Review: (Toronto / Theatre) Of Shapes Transformed By Love
Photo by Jonathan Harvey
Misshapen chaos of well-seeming forms Full of sound and fury; signifying nothing
by Lisa McKeown
Written and directed by Kyle Capstick, Of Shapes Transformed by Love is described in the programme as a show that grew out of three separate monologues. Inspired by a colleague who advised him that "if ever you're writing a show and it wants to be bigger, don't be afraid to let it, " Capstick turned the monologues into a play.
And it's too bad that he did, because what came out was the most incredibly confused, inchoate, and pretentious piece of theatre I've had the misfortune to sit through in a very long time. The programme claims boldly that this play is about "the intersection of permission to love and love as permission." In fact, it's more at the intersection of a Greek myth, Game of Thrones, and a contemporary soap-opera. And that's if you manage to make sense of anything that is happening on stage. This is hard to do, because in no way does the show provide a sense of the context or the world of the characters such that any sense can be made of their actions, nor do we have any idea of what the stakes of those actions might be.
Let me try to boil this down to the major plot points to give you a sense of what I'm talking about: the play opens with a woman who is waiting for her lover on the spot she was standing on when he left, who is on a voyage of some kind, and who has been gone for an indefinite period of time. She refuses to believe her lover is dead, because his body was never recovered, and when some people try to forcibly remove her, they find they can't because she's become a tree.

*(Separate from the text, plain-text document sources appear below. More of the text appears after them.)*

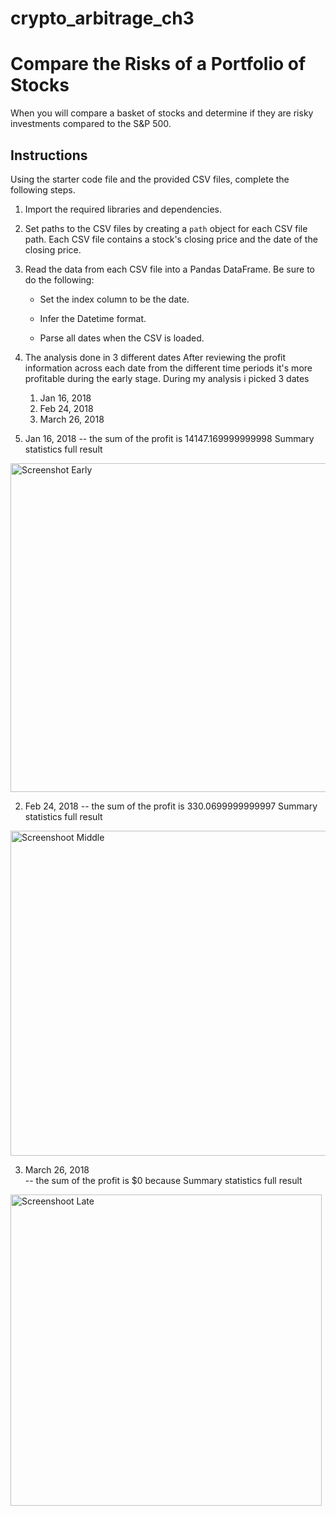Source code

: # crypto_arbitrage_ch3

# Compare the Risks of a Portfolio of Stocks

When you will compare a basket of stocks and determine if they are risky investments compared to the S&P 500.

## Instructions

Using the starter code file and the provided CSV files, complete the following steps.

1. Import the required libraries and dependencies. 

2. Set paths to the CSV files by creating a `path` object for each CSV file path. Each CSV file contains a stock's closing price and the date of the closing price.
    
3. Read the data from each CSV file into a Pandas DataFrame. Be sure to do the following: 

    - Set the index column to be the date.

    - Infer the Datetime format.

    - Parse all dates when the CSV is loaded.
    
4. The analysis done in 3 different dates 
After reviewing the profit information across each date from the different time periods it's more 
profitable during the early stage. During my analysis i picked 3 dates 
    1. Jan 16, 2018
    2. Feb 24, 2018 
    3. March 26, 2018
1. Jan 16, 2018
   -- the sum of the profit is 14147.169999999998
Summary statistics full result 

<img width="526" alt="Screenshot Early" src="https://user-images.githubusercontent.com/44585226/230806237-ad38305f-efa2-46c2-9966-3bf3fabfed6a.png">

2. Feb 24, 2018 
   -- the sum of the profit is 330.0699999999997
Summary statistics full result 
<img width="520" alt="Screenshoot Middle" src="https://user-images.githubusercontent.com/44585226/230806210-29abcc03-3c52-4a44-a37f-0c490fcd5ae6.png">

 

3. March 26, 2018  
  -- the sum of the profit is $0 because 
Summary statistics full result 
 <img width="498" alt="Screenshoot Late" src="https://user-images.githubusercontent.com/44585226/230806199-2f11b6ed-2d8a-46cf-8455-c4ee5f9f2dbd.png">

Then we see two lovers by the tree, a scene which quickly turns dark when the man rapes the woman and tells her that she's ruined and will have to marry him. She asks the chaplain for protection from her rapist, but the chaplain then warns the rapist about her, and the rapist tricks the woman into looking like she's attempting to murder him so that she gets arrested and sentenced to death. It turns out she's pregnant, so they wait until she has her baby, then they try to burn her at the stake. The tree protects her by blowing out the fire, until she turns into a magpie.
Flash to the son who is now a young boy, and who receives a slingshot for his birthday. During his practicing, he accidentally kills his magpie-mother, and the rapist retreats in grief. We then see the son grown up, with a lover of his own. And at first, we think that he's abusing her, but then we learn that she's actually abusing him. Then, she wants him to cut her heart out, but he can't, and then she turns into some sort of insect who is promptly stepped on by a new man entering the scene.
The same man (it's unclear who he is) is then depicted with his trans friend, helping her to put on makeup. They have a discussion in which it comes out that this man's ex calls her 'mutt', due to the fact that she has a penis. He then writes 'mutt' on her face, and then offering to cut off her penis, because he loves her. The ex turns up, and she attacks him and accuses him of calling her a 'mutt' and asks him to cut off her penis (gently). So he starts to but then she turns into a shower of leaves.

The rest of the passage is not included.